▶ What you need to do: Would you repeat all the lines below, exactly as they stand?

▶ Material supplied:
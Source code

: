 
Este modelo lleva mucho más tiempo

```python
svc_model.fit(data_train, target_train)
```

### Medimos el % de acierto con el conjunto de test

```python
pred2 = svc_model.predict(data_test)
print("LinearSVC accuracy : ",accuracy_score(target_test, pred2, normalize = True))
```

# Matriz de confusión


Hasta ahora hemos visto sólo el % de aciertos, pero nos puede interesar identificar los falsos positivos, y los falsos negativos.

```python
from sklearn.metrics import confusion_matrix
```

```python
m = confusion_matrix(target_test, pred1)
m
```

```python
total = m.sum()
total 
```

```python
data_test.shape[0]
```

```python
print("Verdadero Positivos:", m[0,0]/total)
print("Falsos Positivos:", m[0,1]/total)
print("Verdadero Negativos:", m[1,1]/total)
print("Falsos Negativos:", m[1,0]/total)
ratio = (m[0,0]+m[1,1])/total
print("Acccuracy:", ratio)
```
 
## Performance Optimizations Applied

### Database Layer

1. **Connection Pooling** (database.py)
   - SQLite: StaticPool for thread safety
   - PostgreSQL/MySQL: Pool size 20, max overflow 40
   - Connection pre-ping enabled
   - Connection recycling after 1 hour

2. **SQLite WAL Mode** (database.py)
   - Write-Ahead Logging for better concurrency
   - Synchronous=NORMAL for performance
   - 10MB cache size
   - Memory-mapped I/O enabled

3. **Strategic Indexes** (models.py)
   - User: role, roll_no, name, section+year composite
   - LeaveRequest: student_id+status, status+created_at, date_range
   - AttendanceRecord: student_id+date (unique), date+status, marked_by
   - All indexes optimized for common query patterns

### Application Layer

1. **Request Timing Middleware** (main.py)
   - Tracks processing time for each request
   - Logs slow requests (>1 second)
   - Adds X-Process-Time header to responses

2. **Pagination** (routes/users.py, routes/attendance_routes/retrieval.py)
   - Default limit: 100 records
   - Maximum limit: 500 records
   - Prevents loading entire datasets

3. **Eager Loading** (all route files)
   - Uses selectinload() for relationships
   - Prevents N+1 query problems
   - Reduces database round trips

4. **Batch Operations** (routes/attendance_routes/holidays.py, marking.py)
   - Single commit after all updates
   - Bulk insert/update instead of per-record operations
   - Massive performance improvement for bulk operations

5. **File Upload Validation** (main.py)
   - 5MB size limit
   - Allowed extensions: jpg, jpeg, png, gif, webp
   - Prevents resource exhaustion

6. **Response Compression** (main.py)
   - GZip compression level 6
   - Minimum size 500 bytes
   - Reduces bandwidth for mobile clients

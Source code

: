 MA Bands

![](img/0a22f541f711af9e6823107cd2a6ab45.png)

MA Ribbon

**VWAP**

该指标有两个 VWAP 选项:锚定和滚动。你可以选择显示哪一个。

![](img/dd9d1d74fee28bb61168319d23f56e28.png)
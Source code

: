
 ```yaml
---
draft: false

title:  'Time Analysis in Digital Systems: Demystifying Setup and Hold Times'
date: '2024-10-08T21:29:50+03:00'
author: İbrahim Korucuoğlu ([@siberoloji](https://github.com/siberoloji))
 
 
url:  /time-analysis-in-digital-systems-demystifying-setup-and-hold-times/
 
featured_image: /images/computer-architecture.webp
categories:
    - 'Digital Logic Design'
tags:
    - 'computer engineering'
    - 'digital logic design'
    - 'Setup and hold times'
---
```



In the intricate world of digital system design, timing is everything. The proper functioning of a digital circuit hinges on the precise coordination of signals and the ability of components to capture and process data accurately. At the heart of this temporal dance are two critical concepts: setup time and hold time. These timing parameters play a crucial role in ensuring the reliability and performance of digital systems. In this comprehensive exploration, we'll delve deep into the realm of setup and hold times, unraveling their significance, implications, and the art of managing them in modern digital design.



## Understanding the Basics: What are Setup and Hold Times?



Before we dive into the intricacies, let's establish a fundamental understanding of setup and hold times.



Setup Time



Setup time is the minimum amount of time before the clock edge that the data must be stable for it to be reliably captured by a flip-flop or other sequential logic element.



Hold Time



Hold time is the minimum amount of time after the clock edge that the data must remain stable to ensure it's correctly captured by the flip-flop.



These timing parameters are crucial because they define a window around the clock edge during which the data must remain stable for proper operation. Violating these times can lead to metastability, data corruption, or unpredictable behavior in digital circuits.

▶ Solution to the exercise:
Source code

: 
Este modelo lleva mucho más tiempo

```python
svc_model.fit(data_train, target_train)
```

### Medimos el % de acierto con el conjunto de test

```python
pred2 = svc_model.predict(data_test)
print("LinearSVC accuracy : ",accuracy_score(target_test, pred2, normalize = True))
```

# Matriz de confusión


Hasta ahora hemos visto sólo el % de aciertos, pero nos puede interesar identificar los falsos positivos, y los falsos negativos.

```python
from sklearn.metrics import confusion_matrix
```

```python
m = confusion_matrix(target_test, pred1)
m
```

```python
total = m.sum()
total 
```

```python
data_test.shape[0]
```

```python
print("Verdadero Positivos:", m[0,0]/total)
print("Falsos Positivos:", m[0,1]/total)
print("Verdadero Negativos:", m[1,1]/total)
print("Falsos Negativos:", m[1,0]/total)
ratio = (m[0,0]+m[1,1])/total
print("Acccuracy:", ratio)
```
 
## Performance Optimizations Applied

### Database Layer

1. **Connection Pooling** (database.py)
   - SQLite: StaticPool for thread safety
   - PostgreSQL/MySQL: Pool size 20, max overflow 40
   - Connection pre-ping enabled
   - Connection recycling after 1 hour

2. **SQLite WAL Mode** (database.py)
   - Write-Ahead Logging for better concurrency
   - Synchronous=NORMAL for performance
   - 10MB cache size
   - Memory-mapped I/O enabled

3. **Strategic Indexes** (models.py)
   - User: role, roll_no, name, section+year composite
   - LeaveRequest: student_id+status, status+created_at, date_range
   - AttendanceRecord: student_id+date (unique), date+status, marked_by
   - All indexes optimized for common query patterns

### Application Layer

1. **Request Timing Middleware** (main.py)
   - Tracks processing time for each request
   - Logs slow requests (>1 second)
   - Adds X-Process-Time header to responses

2. **Pagination** (routes/users.py, routes/attendance_routes/retrieval.py)
   - Default limit: 100 records
   - Maximum limit: 500 records
   - Prevents loading entire datasets

3. **Eager Loading** (all route files)
   - Uses selectinload() for relationships
   - Prevents N+1 query problems
   - Reduces database round trips

4. **Batch Operations** (routes/attendance_routes/holidays.py, marking.py)
   - Single commit after all updates
   - Bulk insert/update instead of per-record operations
   - Massive performance improvement for bulk operations

5. **File Upload Validation** (main.py)
   - 5MB size limit
   - Allowed extensions: jpg, jpeg, png, gif, webp
   - Prevents resource exhaustion

6. **Response Compression** (main.py)
   - GZip compression level 6
   - Minimum size 500 bytes
   - Reduces bandwidth for mobile clients

Source code

: MA Bands

![](img/0a22f541f711af9e6823107cd2a6ab45.png)

MA Ribbon

**VWAP**

该指标有两个 VWAP 选项:锚定和滚动。你可以选择显示哪一个。

![](img/dd9d1d74fee28bb61168319d23f56e28.png)
Source code

:
 ```yaml
---
draft: false

title:  'Time Analysis in Digital Systems: Demystifying Setup and Hold Times'
date: '2024-10-08T21:29:50+03:00'
author: İbrahim Korucuoğlu ([@siberoloji](https://github.com/siberoloji))
 
 
url:  /time-analysis-in-digital-systems-demystifying-setup-and-hold-times/
 
featured_image: /images/computer-architecture.webp
categories:
    - 'Digital Logic Design'
tags:
    - 'computer engineering'
    - 'digital logic design'
    - 'Setup and hold times'
---
```



In the intricate world of digital system design, timing is everything. The proper functioning of a digital circuit hinges on the precise coordination of signals and the ability of components to capture and process data accurately. At the heart of this temporal dance are two critical concepts: setup time and hold time. These timing parameters play a crucial role in ensuring the reliability and performance of digital systems. In this comprehensive exploration, we'll delve deep into the realm of setup and hold times, unraveling their significance, implications, and the art of managing them in modern digital design.



## Understanding the Basics: What are Setup and Hold Times?



Before we dive into the intricacies, let's establish a fundamental understanding of setup and hold times.



Setup Time



Setup time is the minimum amount of time before the clock edge that the data must be stable for it to be reliably captured by a flip-flop or other sequential logic element.



Hold Time



Hold time is the minimum amount of time after the clock edge that the data must remain stable to ensure it's correctly captured by the flip-flop.



These timing parameters are crucial because they define a window around the clock edge during which the data must remain stable for proper operation. Violating these times can lead to metastability, data corruption, or unpredictable behavior in digital circuits.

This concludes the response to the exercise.